The entries are to be reproduced verbatim, with all pictures omitted.

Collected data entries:
####

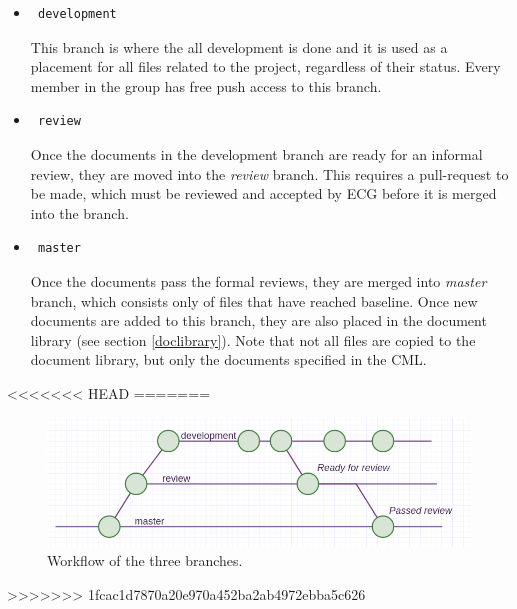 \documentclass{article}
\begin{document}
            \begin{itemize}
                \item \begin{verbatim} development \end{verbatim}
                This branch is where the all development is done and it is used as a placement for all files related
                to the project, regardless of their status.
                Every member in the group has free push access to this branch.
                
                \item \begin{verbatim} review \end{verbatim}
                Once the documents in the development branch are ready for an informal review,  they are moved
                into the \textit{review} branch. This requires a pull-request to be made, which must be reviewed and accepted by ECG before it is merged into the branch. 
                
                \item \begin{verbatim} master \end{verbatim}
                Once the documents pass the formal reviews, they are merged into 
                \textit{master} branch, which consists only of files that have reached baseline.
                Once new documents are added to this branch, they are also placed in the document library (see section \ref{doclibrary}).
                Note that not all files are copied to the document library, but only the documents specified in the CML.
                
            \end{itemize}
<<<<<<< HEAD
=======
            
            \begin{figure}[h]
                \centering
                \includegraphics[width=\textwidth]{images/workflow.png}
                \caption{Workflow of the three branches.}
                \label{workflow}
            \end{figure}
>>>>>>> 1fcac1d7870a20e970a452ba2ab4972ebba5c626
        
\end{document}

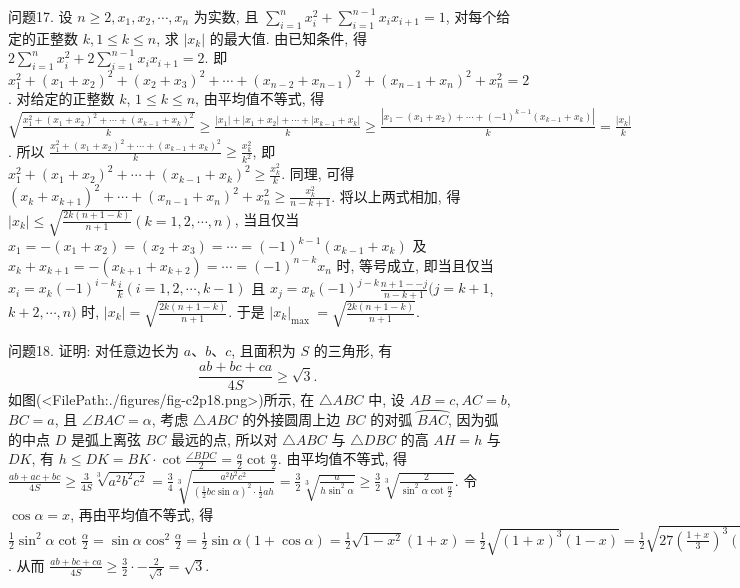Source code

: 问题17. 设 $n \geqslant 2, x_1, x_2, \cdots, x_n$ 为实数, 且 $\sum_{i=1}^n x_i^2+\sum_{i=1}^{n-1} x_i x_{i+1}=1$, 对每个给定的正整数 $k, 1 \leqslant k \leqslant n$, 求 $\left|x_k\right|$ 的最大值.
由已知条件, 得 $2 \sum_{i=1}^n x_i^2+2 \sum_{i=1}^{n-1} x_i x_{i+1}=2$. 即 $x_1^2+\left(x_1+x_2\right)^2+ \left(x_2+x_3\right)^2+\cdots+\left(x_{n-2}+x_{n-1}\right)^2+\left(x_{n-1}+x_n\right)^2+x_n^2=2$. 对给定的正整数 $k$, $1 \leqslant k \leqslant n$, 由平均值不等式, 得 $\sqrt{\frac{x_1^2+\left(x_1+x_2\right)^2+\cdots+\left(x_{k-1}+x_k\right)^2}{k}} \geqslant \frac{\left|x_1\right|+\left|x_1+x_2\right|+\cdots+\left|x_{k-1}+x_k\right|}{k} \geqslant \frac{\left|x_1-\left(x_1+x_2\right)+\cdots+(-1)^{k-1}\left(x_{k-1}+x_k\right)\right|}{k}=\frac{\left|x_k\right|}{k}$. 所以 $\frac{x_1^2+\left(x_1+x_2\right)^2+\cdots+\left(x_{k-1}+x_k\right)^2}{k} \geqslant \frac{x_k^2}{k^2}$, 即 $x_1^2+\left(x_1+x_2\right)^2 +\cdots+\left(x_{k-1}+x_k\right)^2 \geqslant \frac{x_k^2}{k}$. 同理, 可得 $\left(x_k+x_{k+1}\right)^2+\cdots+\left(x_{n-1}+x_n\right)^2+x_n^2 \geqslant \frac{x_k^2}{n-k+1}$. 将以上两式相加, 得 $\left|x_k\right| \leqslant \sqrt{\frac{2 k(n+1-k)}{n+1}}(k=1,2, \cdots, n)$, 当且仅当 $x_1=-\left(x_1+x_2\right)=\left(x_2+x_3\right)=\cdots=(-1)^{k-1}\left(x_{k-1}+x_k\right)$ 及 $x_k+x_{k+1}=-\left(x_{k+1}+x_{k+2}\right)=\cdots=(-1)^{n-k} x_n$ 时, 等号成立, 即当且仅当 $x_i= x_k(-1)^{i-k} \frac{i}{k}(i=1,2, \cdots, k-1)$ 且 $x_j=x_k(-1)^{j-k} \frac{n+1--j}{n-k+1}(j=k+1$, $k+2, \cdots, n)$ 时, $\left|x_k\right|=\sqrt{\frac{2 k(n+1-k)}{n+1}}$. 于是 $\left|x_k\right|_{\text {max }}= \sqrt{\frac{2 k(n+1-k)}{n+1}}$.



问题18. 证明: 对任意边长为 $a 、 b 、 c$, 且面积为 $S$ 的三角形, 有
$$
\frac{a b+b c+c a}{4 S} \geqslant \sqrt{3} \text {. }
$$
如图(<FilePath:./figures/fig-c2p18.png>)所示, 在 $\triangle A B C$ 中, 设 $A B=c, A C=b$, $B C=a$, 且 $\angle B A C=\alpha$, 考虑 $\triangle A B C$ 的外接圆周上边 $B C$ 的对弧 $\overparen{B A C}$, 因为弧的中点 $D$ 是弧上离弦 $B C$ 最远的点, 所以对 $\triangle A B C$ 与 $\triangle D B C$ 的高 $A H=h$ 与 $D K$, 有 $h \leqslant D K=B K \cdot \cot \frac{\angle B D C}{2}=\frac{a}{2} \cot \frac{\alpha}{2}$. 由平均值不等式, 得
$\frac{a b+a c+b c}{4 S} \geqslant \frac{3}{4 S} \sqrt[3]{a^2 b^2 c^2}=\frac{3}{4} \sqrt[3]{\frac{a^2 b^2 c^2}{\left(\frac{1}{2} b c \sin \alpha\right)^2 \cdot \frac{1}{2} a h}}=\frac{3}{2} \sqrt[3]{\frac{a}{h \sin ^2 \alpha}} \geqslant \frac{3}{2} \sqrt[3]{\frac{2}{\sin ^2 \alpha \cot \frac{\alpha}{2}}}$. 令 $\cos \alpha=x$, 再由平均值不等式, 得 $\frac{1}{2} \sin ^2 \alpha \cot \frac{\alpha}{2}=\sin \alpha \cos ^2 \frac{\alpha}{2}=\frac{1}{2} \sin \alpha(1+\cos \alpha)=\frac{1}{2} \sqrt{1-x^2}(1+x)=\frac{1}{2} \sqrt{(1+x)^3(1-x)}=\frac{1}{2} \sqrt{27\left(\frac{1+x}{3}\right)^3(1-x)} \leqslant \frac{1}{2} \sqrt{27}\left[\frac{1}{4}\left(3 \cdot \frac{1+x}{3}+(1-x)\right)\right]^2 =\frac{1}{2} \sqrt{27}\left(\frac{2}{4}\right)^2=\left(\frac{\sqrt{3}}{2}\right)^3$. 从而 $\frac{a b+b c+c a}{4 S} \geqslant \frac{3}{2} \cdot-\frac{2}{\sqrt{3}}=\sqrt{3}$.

####

* OUTPUT BELOW:
 \documentclass{article}
\begin{document}
            \begin{itemize}
                \item \begin{verbatim} development \end{verbatim}
                This branch is where the all development is done and it is used as a placement for all files related
                to the project, regardless of their status.
                Every member in the group has free push access to this branch.
                
                \item \begin{verbatim} review \end{verbatim}
                Once the documents in the development branch are ready for an informal review,  they are moved
                into the \textit{review} branch. This requires a pull-request to be made, which must be reviewed and accepted by ECG before it is merged into the branch. 
                
                \item \begin{verbatim} master \end{verbatim}
                Once the documents pass the formal reviews, they are merged into 
                \textit{master} branch, which consists only of files that have reached baseline.
                Once new documents are added to this branch, they are also placed in the document library (see section \ref{doclibrary}).
                Note that not all files are copied to the document library, but only the documents specified in the CML.
                
            \end{itemize}
<<<<<<< HEAD
=======
            
            \begin{figure}[h]
                \centering
                \includegraphics[width=\textwidth]{images/workflow.png}
                \caption{Workflow of the three branches.}
                \label{workflow}
            \end{figure}
>>>>>>> 1fcac1d7870a20e970a452ba2ab4972ebba5c626
        
\end{document}

Source code

: 问题17. 设 $n \geqslant 2, x_1, x_2, \cdots, x_n$ 为实数, 且 $\sum_{i=1}^n x_i^2+\sum_{i=1}^{n-1} x_i x_{i+1}=1$, 对每个给定的正整数 $k, 1 \leqslant k \leqslant n$, 求 $\left|x_k\right|$ 的最大值.
由已知条件, 得 $2 \sum_{i=1}^n x_i^2+2 \sum_{i=1}^{n-1} x_i x_{i+1}=2$. 即 $x_1^2+\left(x_1+x_2\right)^2+ \left(x_2+x_3\right)^2+\cdots+\left(x_{n-2}+x_{n-1}\right)^2+\left(x_{n-1}+x_n\right)^2+x_n^2=2$. 对给定的正整数 $k$, $1 \leqslant k \leqslant n$, 由平均值不等式, 得 $\sqrt{\frac{x_1^2+\left(x_1+x_2\right)^2+\cdots+\left(x_{k-1}+x_k\right)^2}{k}} \geqslant \frac{\left|x_1\right|+\left|x_1+x_2\right|+\cdots+\left|x_{k-1}+x_k\right|}{k} \geqslant \frac{\left|x_1-\left(x_1+x_2\right)+\cdots+(-1)^{k-1}\left(x_{k-1}+x_k\right)\right|}{k}=\frac{\left|x_k\right|}{k}$. 所以 $\frac{x_1^2+\left(x_1+x_2\right)^2+\cdots+\left(x_{k-1}+x_k\right)^2}{k} \geqslant \frac{x_k^2}{k^2}$, 即 $x_1^2+\left(x_1+x_2\right)^2 +\cdots+\left(x_{k-1}+x_k\right)^2 \geqslant \frac{x_k^2}{k}$. 同理, 可得 $\left(x_k+x_{k+1}\right)^2+\cdots+\left(x_{n-1}+x_n\right)^2+x_n^2 \geqslant \frac{x_k^2}{n-k+1}$. 将以上两式相加, 得 $\left|x_k\right| \leqslant \sqrt{\frac{2 k(n+1-k)}{n+1}}(k=1,2, \cdots, n)$, 当且仅当 $x_1=-\left(x_1+x_2\right)=\left(x_2+x_3\right)=\cdots=(-1)^{k-1}\left(x_{k-1}+x_k\right)$ 及 $x_k+x_{k+1}=-\left(x_{k+1}+x_{k+2}\right)=\cdots=(-1)^{n-k} x_n$ 时, 等号成立, 即当且仅当 $x_i= x_k(-1)^{i-k} \frac{i}{k}(i=1,2, \cdots, k-1)$ 且 $x_j=x_k(-1)^{j-k} \frac{n+1--j}{n-k+1}(j=k+1$, $k+2, \cdots, n)$ 时, $\left|x_k\right|=\sqrt{\frac{2 k(n+1-k)}{n+1}}$. 于是 $\left|x_k\right|_{\text {max }}= \sqrt{\frac{2 k(n+1-k)}{n+1}}$.



问题18. 证明: 对任意边长为 $a 、 b 、 c$, 且面积为 $S$ 的三角形, 有
$$
\frac{a b+b c+c a}{4 S} \geqslant \sqrt{3} \text {. }
$$
如图(<FilePath:./figures/fig-c2p18.png>)所示, 在 $\triangle A B C$ 中, 设 $A B=c, A C=b$, $B C=a$, 且 $\angle B A C=\alpha$, 考虑 $\triangle A B C$ 的外接圆周上边 $B C$ 的对弧 $\overparen{B A C}$, 因为弧的中点 $D$ 是弧上离弦 $B C$ 最远的点, 所以对 $\triangle A B C$ 与 $\triangle D B C$ 的高 $A H=h$ 与 $D K$, 有 $h \leqslant D K=B K \cdot \cot \frac{\angle B D C}{2}=\frac{a}{2} \cot \frac{\alpha}{2}$. 由平均值不等式, 得
$\frac{a b+a c+b c}{4 S} \geqslant \frac{3}{4 S} \sqrt[3]{a^2 b^2 c^2}=\frac{3}{4} \sqrt[3]{\frac{a^2 b^2 c^2}{\left(\frac{1}{2} b c \sin \alpha\right)^2 \cdot \frac{1}{2} a h}}=\frac{3}{2} \sqrt[3]{\frac{a}{h \sin ^2 \alpha}} \geqslant \frac{3}{2} \sqrt[3]{\frac{2}{\sin ^2 \alpha \cot \frac{\alpha}{2}}}$. 令 $\cos \alpha=x$, 再由平均值不等式, 得 $\frac{1}{2} \sin ^2 \alpha \cot \frac{\alpha}{2}=\sin \alpha \cos ^2 \frac{\alpha}{2}=\frac{1}{2} \sin \alpha(1+\cos \alpha)=\frac{1}{2} \sqrt{1-x^2}(1+x)=\frac{1}{2} \sqrt{(1+x)^3(1-x)}=\frac{1}{2} \sqrt{27\left(\frac{1+x}{3}\right)^3(1-x)} \leqslant \frac{1}{2} \sqrt{27}\left[\frac{1}{4}\left(3 \cdot \frac{1+x}{3}+(1-x)\right)\right]^2 =\frac{1}{2} \sqrt{27}\left(\frac{2}{4}\right)^2=\left(\frac{\sqrt{3}}{2}\right)^3$. 从而 $\frac{a b+b c+c a}{4 S} \geqslant \frac{3}{2} \cdot-\frac{2}{\sqrt{3}}=\sqrt{3}$.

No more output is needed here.